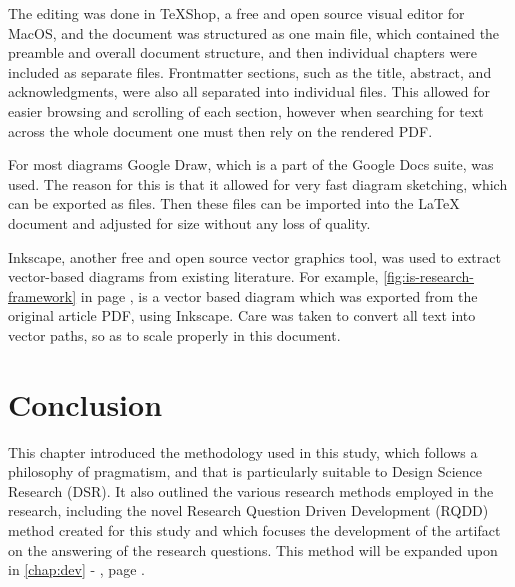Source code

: The editing was done in TeXShop, a free and open source visual editor for MacOS, and the document was structured as one main file, which contained the preamble and overall document structure, and then individual chapters were included as separate files. Frontmatter sections, such as the title, abstract, and acknowledgments, were also all separated into individual files. This allowed for easier browsing and scrolling of each section, however when searching for text across the whole document one must then rely on the rendered PDF.

For most diagrams Google Draw, which is a part of the Google Docs suite, was used. The reason for this is that it allowed for very fast diagram sketching, which can be exported as  files. Then these files can be imported into the LaTeX document and adjusted for size without any loss of quality.

Inkscape, another free and open source vector graphics tool, was used to extract vector-based diagrams from existing literature. For example, \autoref{fig:is-research-framework} in page \pageref{fig:is-research-framework}, is a vector based diagram which was exported from the original article PDF, using Inkscape. Care was taken to convert all text into vector paths, so as to scale properly in this document.

\section{Conclusion}

This chapter introduced the methodology used in this study, which follows a philosophy of pragmatism, and that is particularly suitable to Design Science Research (DSR). It also outlined the various research methods employed in the research, including the novel Research Question Driven Development (RQDD) method created for this study and which focuses the development of the artifact on the answering of the research questions. This method will be expanded upon in \autoref{chap:dev} - , page \pageref{chap:dev}.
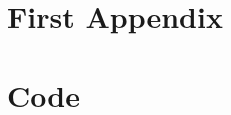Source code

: \documentclass{juniorlabs}
\begin{document}
    \appendix


    \section{First Appendix} \label{sec:-first-appendix}


    \section{Code} \label{sec:minted-code}
    \inputminted[linenos, bgcolor=LightGray, fontsize=\footnotesize]{python}{EXAMPLE_Code.py}


    
    
\end{document}
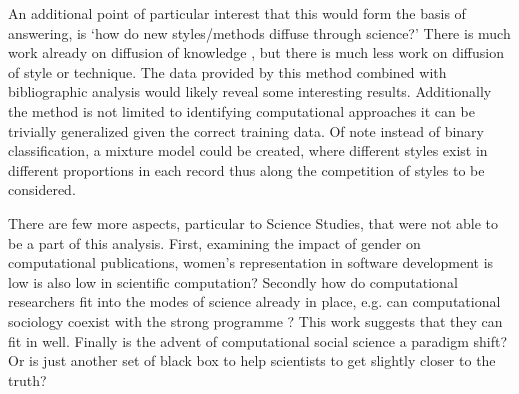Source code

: \documentclass[12pt, a4paper]{article}
\begin{document}
An additional point of particular interest that this would form the basis of answering, is `how do new styles/methods diffuse through science?' There is much work already on diffusion of knowledge \citep{griliches1960hybrid} \citep{crane1972invisible} \citep{evans2010industry}, but there is much less work on diffusion of style or technique. The data provided by this method combined with bibliographic analysis would likely reveal some interesting results. Additionally the method is not limited to identifying computational approaches it can be trivially generalized given the correct training data. Of note instead of binary classification, a mixture model could be created, where different styles exist in different proportions in each record thus along the competition of styles to be considered.

There are few more aspects, particular to Science Studies, that were not able to be a part of this analysis. First, examining the impact of gender on computational publications, women's representation in software development is low is also low in scientific computation? Secondly how do computational researchers fit into the modes of science already in place, e.g. can computational sociology coexist with the strong programme \citep{bloor1976strong}? This work suggests that they can fit in well. Finally is the advent of computational social science a paradigm shift? Or is just another set of black box to help scientists to get slightly closer to the truth?

\newpage
\singlespacing
\setcounter{page}{1}
{}




\appendix
\end{document}
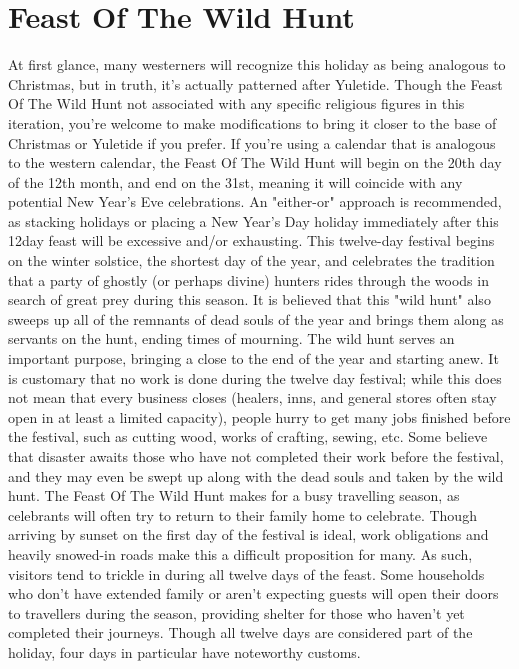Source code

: \documentclass[10pt,a4paper,twoside,bg=print,twocolumn,openany,nodeprecatedcode]{dndbook}
\begin{document}
\section{Feast Of The Wild Hunt}
At first glance, many westerners will recognize this holiday as being analogous to Christmas, but in truth, it's actually patterned after Yuletide. Though the Feast Of The Wild Hunt not associated with any specific religious figures in this iteration, you're welcome to make modifications to bring it closer to the base of Christmas or Yuletide if you prefer. If you're using a calendar that is analogous to the western calendar, the Feast Of The Wild Hunt will begin on the 20th day of the 12th month, and end on the 31st, meaning it will coincide with any potential New Year's Eve celebrations. An "either-or" approach is recommended, as stacking holidays or placing a New Year's Day holiday immediately after this 12day feast will be excessive and/or exhausting.
This twelve-day festival begins on the winter solstice, the shortest day of the year, and celebrates the tradition that a party of ghostly (or perhaps divine) hunters rides through the woods in search of great prey during this season. It is believed that this "wild hunt" also sweeps up all of the remnants of dead souls of the year and brings them along as servants on the hunt, ending times of mourning. The wild hunt serves an important purpose, bringing a close to the end of the year and starting anew.
It is customary that no work is done during the twelve day festival; while this does not mean that every business closes (healers, inns, and general stores often stay open in at least a limited capacity), people hurry to get many jobs finished before the festival, such as cutting wood, works of crafting, sewing, etc. Some believe that disaster awaits those who have not completed their work before the festival, and they may even be swept up along with the dead souls and taken by the wild hunt. The Feast Of The Wild Hunt makes for a busy travelling season, as celebrants will often try to return to their family home to celebrate. Though arriving by sunset on the first day of the festival is ideal, work obligations and heavily snowed-in roads make this a difficult proposition for many. As such, visitors tend to trickle in during all twelve days of the feast. Some households who don't have extended family or aren't expecting guests will open their doors to travellers during the season, providing shelter for those who haven't yet completed their journeys. Though all twelve days are considered part of the holiday, four days in particular have noteworthy customs.
\end{document}
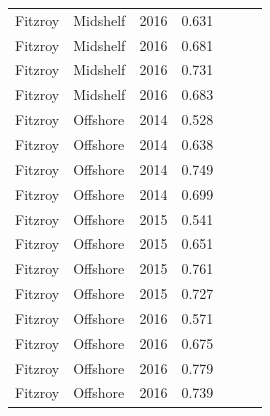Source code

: \begin{longtable}{llccccc}
  Fitzroy & Midshelf & 2016 & 0.631 & \cellcolor[HTML]{F0C918}{C} & \cellcolor[HTML]{B0D235}{B} & \cellcolor[HTML]{F0C918}{C} \\ 
  Fitzroy & Midshelf & 2016 & 0.681 & \cellcolor[HTML]{B0D235}{B} & \cellcolor[HTML]{B0D235}{B} & \cellcolor[HTML]{B0D235}{B} \\ 
  Fitzroy & Midshelf & 2016 & 0.731 & \cellcolor[HTML]{B0D235}{B} & \cellcolor[HTML]{B0D235}{B} & \cellcolor[HTML]{B0D235}{B} \\ 
  Fitzroy & Midshelf & 2016 & 0.683 & \cellcolor[HTML]{B0D235}{B} & \cellcolor[HTML]{B0D235}{B} & \cellcolor[HTML]{B0D235}{B} \\ 
  Fitzroy & Offshore & 2014 & 0.528 & \cellcolor[HTML]{F0C918}{C} & \cellcolor[HTML]{F0C918}{C} & \cellcolor[HTML]{F0C918}{C} \\ 
  Fitzroy & Offshore & 2014 & 0.638 & \cellcolor[HTML]{F0C918}{C} & \cellcolor[HTML]{B0D235}{B} & \cellcolor[HTML]{F0C918}{C} \\ 
  Fitzroy & Offshore & 2014 & 0.749 & \cellcolor[HTML]{B0D235}{B} & \cellcolor[HTML]{B0D235}{B} & \cellcolor[HTML]{B0D235}{B} \\ 
  Fitzroy & Offshore & 2014 & 0.699 & \cellcolor[HTML]{B0D235}{B} & \cellcolor[HTML]{B0D235}{B} & \cellcolor[HTML]{B0D235}{B} \\ 
  Fitzroy & Offshore & 2015 & 0.541 & \cellcolor[HTML]{F0C918}{C} & \cellcolor[HTML]{F0C918}{C} & \cellcolor[HTML]{F0C918}{C} \\ 
  Fitzroy & Offshore & 2015 & 0.651 & \cellcolor[HTML]{F0C918}{C} & \cellcolor[HTML]{B0D235}{B} & \cellcolor[HTML]{B0D235}{B} \\ 
  Fitzroy & Offshore & 2015 & 0.761 & \cellcolor[HTML]{B0D235}{B} & \cellcolor[HTML]{B0D235}{B} & \cellcolor[HTML]{B0D235}{B} \\ 
  Fitzroy & Offshore & 2015 & 0.727 & \cellcolor[HTML]{B0D235}{B} & \cellcolor[HTML]{B0D235}{B} & \cellcolor[HTML]{B0D235}{B} \\ 
  Fitzroy & Offshore & 2016 & 0.571 & \cellcolor[HTML]{F0C918}{C} & \cellcolor[HTML]{F0C918}{C} & \cellcolor[HTML]{F0C918}{C} \\ 
  Fitzroy & Offshore & 2016 & 0.675 & \cellcolor[HTML]{B0D235}{B} & \cellcolor[HTML]{B0D235}{B} & \cellcolor[HTML]{B0D235}{B} \\ 
  Fitzroy & Offshore & 2016 & 0.779 & \cellcolor[HTML]{B0D235}{B} & \cellcolor[HTML]{B0D235}{B} & \cellcolor[HTML]{B0D235}{B} \\ 
  Fitzroy & Offshore & 2016 & 0.739 & \cellcolor[HTML]{B0D235}{B} & \cellcolor[HTML]{B0D235}{B} & \cellcolor[HTML]{B0D235}{B} \\ 

\end{longtable}
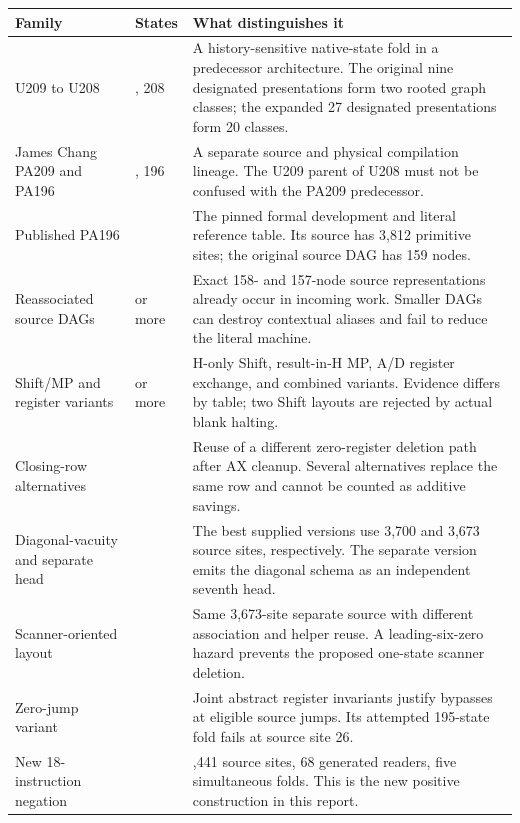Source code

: \documentclass[11pt,a4paper]{article}
\begin{document}
\begin{longtable}{@{}>{\raggedright\arraybackslash}p{}>{\raggedright\arraybackslash}p{}>{\raggedright\arraybackslash}p{}@{}}
\toprule
Family & States & What distinguishes it \\
\midrule\endhead
U209 to U208 & 209, 208 & A history-sensitive native-state fold in a predecessor architecture. The original nine designated presentations form two rooted graph classes; the expanded 27 designated presentations form 20 classes. \\
James Chang PA209 and PA196 & 209, 196 & A separate source and physical compilation lineage. The U209 parent of U208 must not be confused with the PA209 predecessor. \\
Published PA196 & 196 & The pinned formal development and literal reference table. Its source has 3,812 primitive sites; the original source DAG has 159 nodes. \\
Reassociated source DAGs & 196 or more & Exact 158- and 157-node source representations already occur in incoming work. Smaller DAGs can destroy contextual aliases and fail to reduce the literal machine. \\
Shift/MP and register variants & 196 or more & H-only Shift, result-in-H MP, A/D register exchange, and combined variants. Evidence differs by table; two Shift layouts are rejected by actual blank halting. \\
Closing-row alternatives & 196 & Reuse of a different zero-register deletion path after AX cleanup. Several alternatives replace the same row and cannot be counted as additive savings. \\
Diagonal-vacuity and separate head & 196 & The best supplied versions use 3,700 and 3,673 source sites, respectively. The separate version emits the diagonal schema as an independent seventh head. \\
Scanner-oriented layout & 196 & Same 3,673-site separate source with different association and helper reuse. A leading-six-zero hazard prevents the proposed one-state scanner deletion. \\
Zero-jump variant & 196 & Joint abstract register invariants justify bypasses at eligible source jumps. Its attempted 195-state fold fails at source site 26. \\
New 18-instruction negation & 197 & 3,441 source sites, 68 generated readers, five simultaneous folds. This is the new positive construction in this report. \\
\bottomrule
\end{longtable}
\end{document}
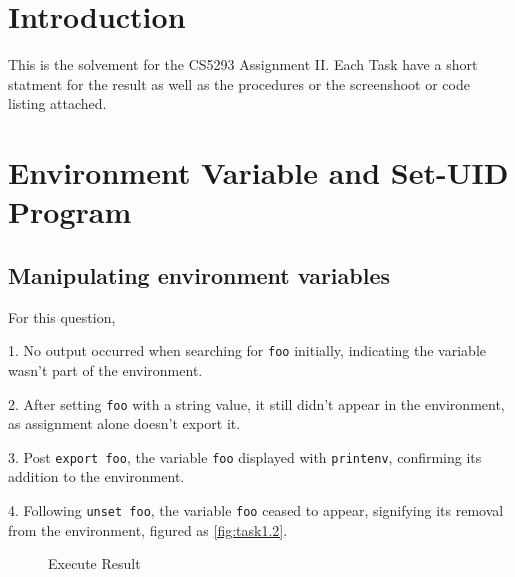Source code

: \documentclass[a4paper,11pt]{article}
\begin{document}

{\hypersetup{hidelinks}
\tableofcontents
}
\newpage
\section{Introduction}
This is the solvement for the CS5293 Assignment II. Each Task have a short statment for the result as well as the procedures or the screenshoot or code listing attached.

\section{Environment Variable and Set-UID Program}

\subsection{Manipulating environment variables}\label{sec:task1}

For this question, 

1. No output occurred when searching for \verb|foo| initially, indicating the variable wasn't part of the environment.

2. After setting \verb|foo| with a string value, it still didn't appear in the environment, as assignment alone doesn't export it.

3. Post \verb|export foo|, the variable \verb|foo| displayed with \verb|printenv|, confirming its addition to the environment.

4. Following \verb|unset foo|, the variable \verb|foo| ceased to appear, signifying its removal from the environment, figured as \ref{fig:task1.2}. 

\begin{figure}[h]
    \centering
    \hfill
    \hfill
    \caption{Execute Result}\label{fig:task1}
\end{figure}
\end{document}
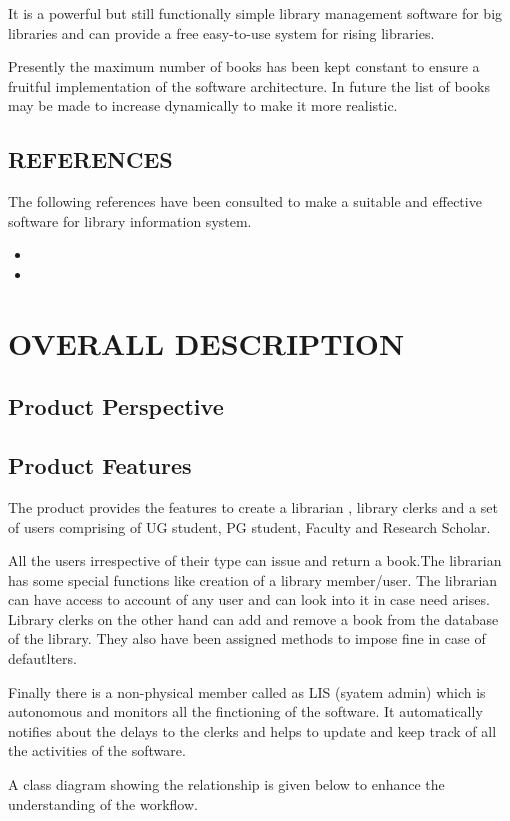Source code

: \documentclass{article}
\begin{document}
It is a powerful but still functionally simple library management software for big libraries and can provide a free easy-to-use system for rising libraries.

Presently the maximum number of books has been kept constant to ensure a fruitful implementation of the software architecture. In future the list of books may be made to increase dynamically to make it more realistic.
\subsection{REFERENCES}
The following references have been consulted to make a suitable and effective software for library information system.

\begin{itemize}
\item 
\item 
\end{itemize}


\section{OVERALL DESCRIPTION}
\subsection{Product Perspective}

\subsection{Product Features}
The product provides the features to create a librarian , library clerks and a set of users comprising of UG student, PG student, Faculty and Research Scholar.

All the users irrespective of their type can issue and return a book.The librarian has some special functions like creation of a library member/user. The librarian can have access to account of any user and can look into it in case need arises.
Library clerks on the other hand can add and remove a book from the database of the library. They also have been assigned methods to impose fine in case of defautlters.

Finally there is a non-physical member called as LIS (syatem admin) which is autonomous and monitors all the finctioning of the software. It automatically notifies about the delays to the clerks and helps to update and keep track of all the activities of the software.

A class diagram showing the relationship is given below to enhance the understanding of the workflow.
\end{document}
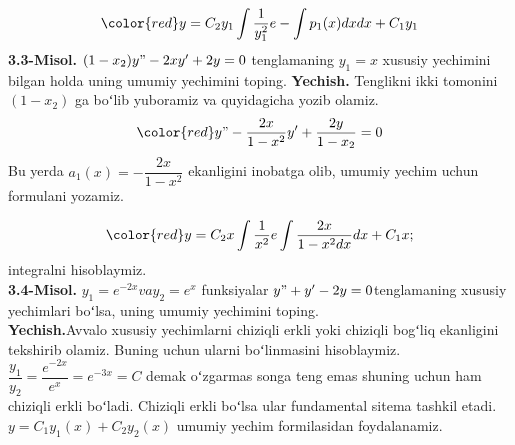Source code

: \documentclass{beamer}
\begin{document}

\begin{frame}
\begin{equation}
\color{red} y = C_{2}y_{1}\int\dfrac{1}{y^{2}_{1}}e-\int{p_{1}(x)dx}dx + C_{1}y_{1}
\end{equation}
\textbf{3.3-Misol.} $(1 - x_{2})y" - 2xy' + 2y = 0$ tenglamaning $y_{1} = x$  xususiy yechimini bilgan holda uning umumiy yechimini toping.
\textbf{Yechish.} Tenglikni ikki tomonini $(1 - x_{2})$ ga boʻlib yuboramiz va quyidagicha yozib olamiz.
\begin{equation}
\color{red} y" - \dfrac{2x}{1 -x^{2}}y' + \dfrac{2y}{1 -x_{2}} = 0
\end{equation}
Bu yerda $a_{1}(x) = -\dfrac{2x}{1 - x^{2}}$ ekanligini inobatga olib, umumiy yechim uchun formulani yozamiz.  
\end{frame}

\begin{frame}
\begin{equation}
\color{red} y = C_{2}x\int\dfrac{1}{x^{2}}e\int\dfrac{2x}{1-x^{2}dx}dx + C_{1}x; 
\end{equation}
integralni hisoblaymiz.\\ 
\textbf{3.4-Misol.} $y_{1} = e^{-2x} va y_{2} = e^{x}$ funksiyalar $y" + y' - 2y = 0$tenglamaning xususiy yechimlari boʻlsa, uning umumiy yechimini toping.\\
\textbf{Yechish.}Avvalo xususiy yechimlarni chiziqli erkli yoki chiziqli bogʻliq ekanligini tekshirib olamiz. Buning uchun ularni boʻlinmasini hisoblaymiz. $\dfrac{y_{1}}{y_{2}} = \dfrac{e^{-2x}}{e^{x}} = e^{-3x} = C$  demak oʻzgarmas songa teng emas shuning uchun ham chiziqli erkli boʻladi. Chiziqli erkli boʻlsa ular fundamental sitema tashkil etadi. $y = C_{1}y_{1}(x) + C_{2}y_{2}(x)$ umumiy yechim formilasidan foydalanamiz. 
\end{frame}

\end{document}
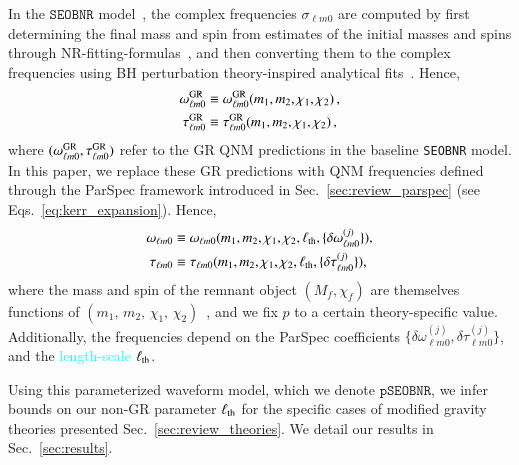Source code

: \documentclass[twocolumn,
               prd,
               aps,
               superscriptaddress,
               tightenlines,
               nofootinbib,
               eqsecnum,
               amsfonts,
               amsmath,
               longbibliography]{revtex4-1}
\newcommand{\pSEOB}{\texttt{pSEOBNR}}
\newcommand{\SEOB}{\texttt{SEOBNR}}
\newcommand{\hs}[1]{{\textcolor{blue}{{[HS: #1]}} }}
\newcommand{\ab}[1]{{\textcolor{cyan}{{#1}} }}
\begin{document}
In the $\SEOB$ model~\cite{Bohe:2016gbl,Cotesta:2018fcv}, the complex frequencies
$\sigma_{\ell m 0}$ are computed by first determining the final mass and spin from
estimates of the initial masses and spins through NR-fitting-formulas~\cite{Taracchini:2013rva,Hofmann:2016yih}, 
and then converting them to the complex frequencies using BH perturbation
theory-inspired analytical fits~\cite{Berti:2005ys,Berti:2009kk}.
%
Hence,
%
\begin{subequations}
\begin{align}
\omega_{\ell m 0}^{\rm GR} &\equiv \omega^{\rm GR}_{\ell m 0}(m_1, m_2, \chi_1, \chi_2)\,,
\\
\tau _{\ell m 0}^{\rm GR} & \equiv \tau^{\rm GR}_{\ell m 0}(m_1, m_2, \chi_1, \chi_2)\,,
\end{align}
\end{subequations}
%
where $(\omega^{\rm GR}_{\ell m 0}, \tau^{\rm GR}_{\ell m 0})$ refer to the GR QNM predictions in the baseline \SEOB{} model. 
In this paper, we replace these GR predictions with QNM
frequencies defined through the ParSpec framework introduced in
Sec.~\ref{sec:review_parspec} (see Eqs.~\eqref{eq:kerr_expansion}). Hence,
%
\begin{subequations}
\begin{align}
\omega_{\ell m 0} & \equiv  \omega_{\ell m 0}(m_1, m_2, \chi_1, \chi_2,\ell_{\rm th}, \{\delta \omega_{\ell m 0}^{(j)}\}),\\
\tau_{\ell m 0}   & \equiv \tau_{\ell m 0} (m_1, m_2, \chi_1, \chi_2, \ell_{\rm th}, \{\delta \tau_{\ell m 0}^{(j)}\}),
\end{align}
\end{subequations}
%
where the mass and spin of the remnant object $(M_f,\chi_f)$ are themselves functions of
$(m_1,\, m_2,\, \chi_1,\, \chi_2)$~\cite{Taracchini:2013rva,Hofmann:2016yih}, and we fix $p$
to a certain theory-specific value. Additionally,  the frequencies depend on the ParSpec coefficients $\{\delta
\omega_{\ell m 0}^{(j)},\delta \tau_{\ell m 0}^{(j)}\}$,  and the \ab{length-scale} $\ell_{\rm th}$.

Using this parameterized waveform model, which we denote $\pSEOB$, 
we infer bounds on our non-GR parameter $\ell_{\rm th}$ for the specific cases of
modified gravity theories presented Sec.~\ref{sec:review_theories}.
%
We detail our results in Sec.~\ref{sec:results}.
%
%
%
\end{document}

:: Your goal ::
Omit every picture, and please return the entries exactly from the first line through the line with "the rendered PDF.", both included.

:: Your solution ::
Source code

: The editing was done in TeXShop, a free and open source visual editor for MacOS, and the document was structured as one main file, which contained the preamble and overall document structure, and then individual chapters were included as separate files. Frontmatter sections, such as the title, abstract, and acknowledgments, were also all separated into individual files. This allowed for easier browsing and scrolling of each section, however when searching for text across the whole document one must then rely on the rendered PDF.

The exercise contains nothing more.